TASK INSTRUCTIONS
Transcribe exactly the lines that fall between the one holding "To guarantee tamper-proof" and the one holding "To guard against", inclusive, from the entries below.

------------------------------------------------------------------------

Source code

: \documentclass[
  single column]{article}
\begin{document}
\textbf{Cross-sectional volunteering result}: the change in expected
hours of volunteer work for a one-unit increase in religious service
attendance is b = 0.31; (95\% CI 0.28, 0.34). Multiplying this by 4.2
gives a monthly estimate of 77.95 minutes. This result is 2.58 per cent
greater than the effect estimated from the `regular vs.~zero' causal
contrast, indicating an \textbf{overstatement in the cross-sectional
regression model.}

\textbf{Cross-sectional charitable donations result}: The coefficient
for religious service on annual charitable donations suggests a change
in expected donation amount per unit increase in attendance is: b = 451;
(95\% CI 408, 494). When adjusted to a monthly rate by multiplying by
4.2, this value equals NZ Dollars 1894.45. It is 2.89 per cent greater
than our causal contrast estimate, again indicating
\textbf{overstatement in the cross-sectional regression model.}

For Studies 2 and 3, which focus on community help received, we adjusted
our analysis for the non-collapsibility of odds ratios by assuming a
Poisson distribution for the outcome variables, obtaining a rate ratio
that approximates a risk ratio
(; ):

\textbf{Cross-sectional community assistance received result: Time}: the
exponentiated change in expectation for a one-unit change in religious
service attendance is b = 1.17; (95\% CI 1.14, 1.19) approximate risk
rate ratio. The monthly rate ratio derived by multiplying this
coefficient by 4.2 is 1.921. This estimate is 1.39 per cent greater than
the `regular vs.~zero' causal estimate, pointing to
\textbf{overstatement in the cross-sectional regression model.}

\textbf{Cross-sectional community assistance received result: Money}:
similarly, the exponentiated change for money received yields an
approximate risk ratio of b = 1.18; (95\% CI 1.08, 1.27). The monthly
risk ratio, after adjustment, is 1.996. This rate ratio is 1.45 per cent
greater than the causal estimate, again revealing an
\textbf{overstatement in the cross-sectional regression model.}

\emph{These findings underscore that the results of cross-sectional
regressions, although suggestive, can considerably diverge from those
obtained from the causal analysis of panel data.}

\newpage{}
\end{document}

------------------------------------------------------------------------

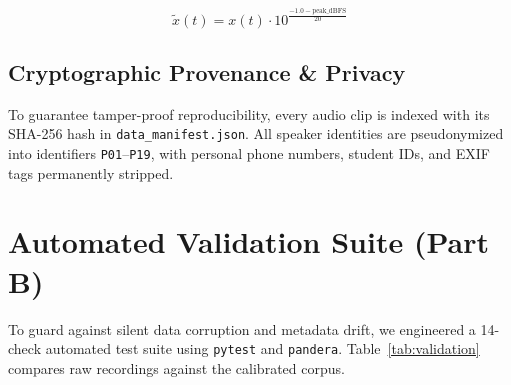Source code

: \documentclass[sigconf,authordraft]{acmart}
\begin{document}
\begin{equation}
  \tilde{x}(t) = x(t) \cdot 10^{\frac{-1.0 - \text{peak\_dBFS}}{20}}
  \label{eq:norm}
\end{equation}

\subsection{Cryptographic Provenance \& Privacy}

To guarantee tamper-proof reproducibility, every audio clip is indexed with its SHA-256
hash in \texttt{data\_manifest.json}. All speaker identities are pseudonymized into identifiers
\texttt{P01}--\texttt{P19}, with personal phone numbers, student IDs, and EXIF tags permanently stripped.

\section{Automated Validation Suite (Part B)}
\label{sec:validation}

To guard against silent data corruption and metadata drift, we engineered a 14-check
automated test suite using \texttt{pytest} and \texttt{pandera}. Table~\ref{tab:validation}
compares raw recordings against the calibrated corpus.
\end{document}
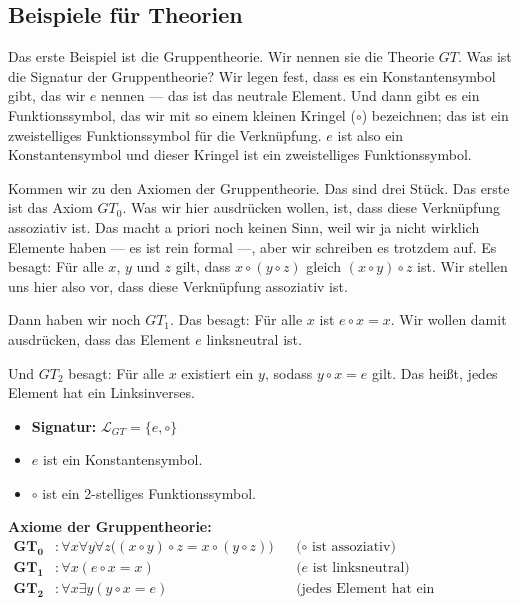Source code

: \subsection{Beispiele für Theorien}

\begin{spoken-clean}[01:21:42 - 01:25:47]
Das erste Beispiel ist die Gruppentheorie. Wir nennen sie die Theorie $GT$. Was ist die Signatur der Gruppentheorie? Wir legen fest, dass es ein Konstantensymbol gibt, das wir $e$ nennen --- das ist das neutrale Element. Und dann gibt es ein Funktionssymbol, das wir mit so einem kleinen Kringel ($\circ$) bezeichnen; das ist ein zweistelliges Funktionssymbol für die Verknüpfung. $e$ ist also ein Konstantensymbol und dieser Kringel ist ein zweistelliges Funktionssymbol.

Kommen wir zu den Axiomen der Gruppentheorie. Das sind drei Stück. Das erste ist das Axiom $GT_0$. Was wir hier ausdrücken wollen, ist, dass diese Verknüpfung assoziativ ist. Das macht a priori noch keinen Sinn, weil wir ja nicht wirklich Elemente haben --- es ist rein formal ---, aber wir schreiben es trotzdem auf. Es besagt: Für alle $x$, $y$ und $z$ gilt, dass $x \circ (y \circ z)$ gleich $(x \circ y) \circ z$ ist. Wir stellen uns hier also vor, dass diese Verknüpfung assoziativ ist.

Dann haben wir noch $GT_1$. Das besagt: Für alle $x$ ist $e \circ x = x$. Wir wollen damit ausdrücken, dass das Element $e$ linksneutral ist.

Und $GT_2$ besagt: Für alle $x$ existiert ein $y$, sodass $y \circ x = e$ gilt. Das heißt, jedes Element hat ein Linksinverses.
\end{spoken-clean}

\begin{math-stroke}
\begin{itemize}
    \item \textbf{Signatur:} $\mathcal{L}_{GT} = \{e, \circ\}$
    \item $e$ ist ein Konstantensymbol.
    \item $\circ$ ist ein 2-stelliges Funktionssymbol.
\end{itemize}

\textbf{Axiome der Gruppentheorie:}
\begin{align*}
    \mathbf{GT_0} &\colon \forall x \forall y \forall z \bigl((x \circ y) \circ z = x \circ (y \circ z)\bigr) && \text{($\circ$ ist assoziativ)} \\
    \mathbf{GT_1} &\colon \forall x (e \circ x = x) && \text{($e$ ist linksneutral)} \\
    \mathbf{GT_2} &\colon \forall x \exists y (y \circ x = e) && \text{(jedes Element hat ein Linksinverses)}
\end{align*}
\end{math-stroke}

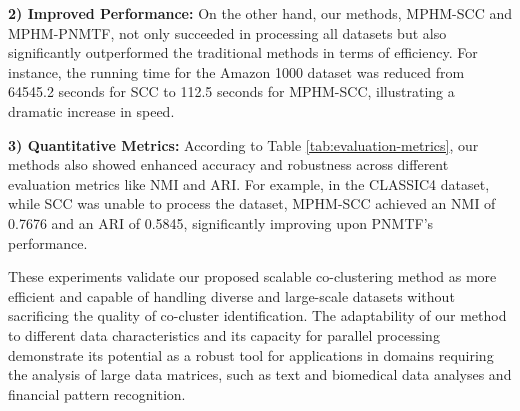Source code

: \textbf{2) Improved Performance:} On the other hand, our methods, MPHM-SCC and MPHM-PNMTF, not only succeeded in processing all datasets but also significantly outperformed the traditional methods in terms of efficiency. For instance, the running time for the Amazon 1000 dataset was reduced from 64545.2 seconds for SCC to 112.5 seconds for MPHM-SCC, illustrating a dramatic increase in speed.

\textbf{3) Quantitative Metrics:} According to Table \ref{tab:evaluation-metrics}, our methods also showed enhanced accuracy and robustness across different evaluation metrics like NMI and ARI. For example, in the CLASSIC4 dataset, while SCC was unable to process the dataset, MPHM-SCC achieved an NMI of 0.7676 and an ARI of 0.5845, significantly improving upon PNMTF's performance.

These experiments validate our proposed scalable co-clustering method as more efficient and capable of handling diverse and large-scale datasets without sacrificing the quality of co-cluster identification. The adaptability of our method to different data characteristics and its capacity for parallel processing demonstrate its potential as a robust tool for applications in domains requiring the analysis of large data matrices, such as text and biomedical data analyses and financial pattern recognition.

------------------------------------------------------------------------

SOLUTION FOR THIS PROBLEM
To guarantee tamper-proof reproducibility, every audio clip is indexed with its SHA-256
hash in \texttt{data\_manifest.json}. All speaker identities are pseudonymized into identifiers
\texttt{P01}--\texttt{P19}, with personal phone numbers, student IDs, and EXIF tags permanently stripped.

\section{Automated Validation Suite (Part B)}
\label{sec:validation}

To guard against silent data corruption and metadata drift, we engineered a 14-check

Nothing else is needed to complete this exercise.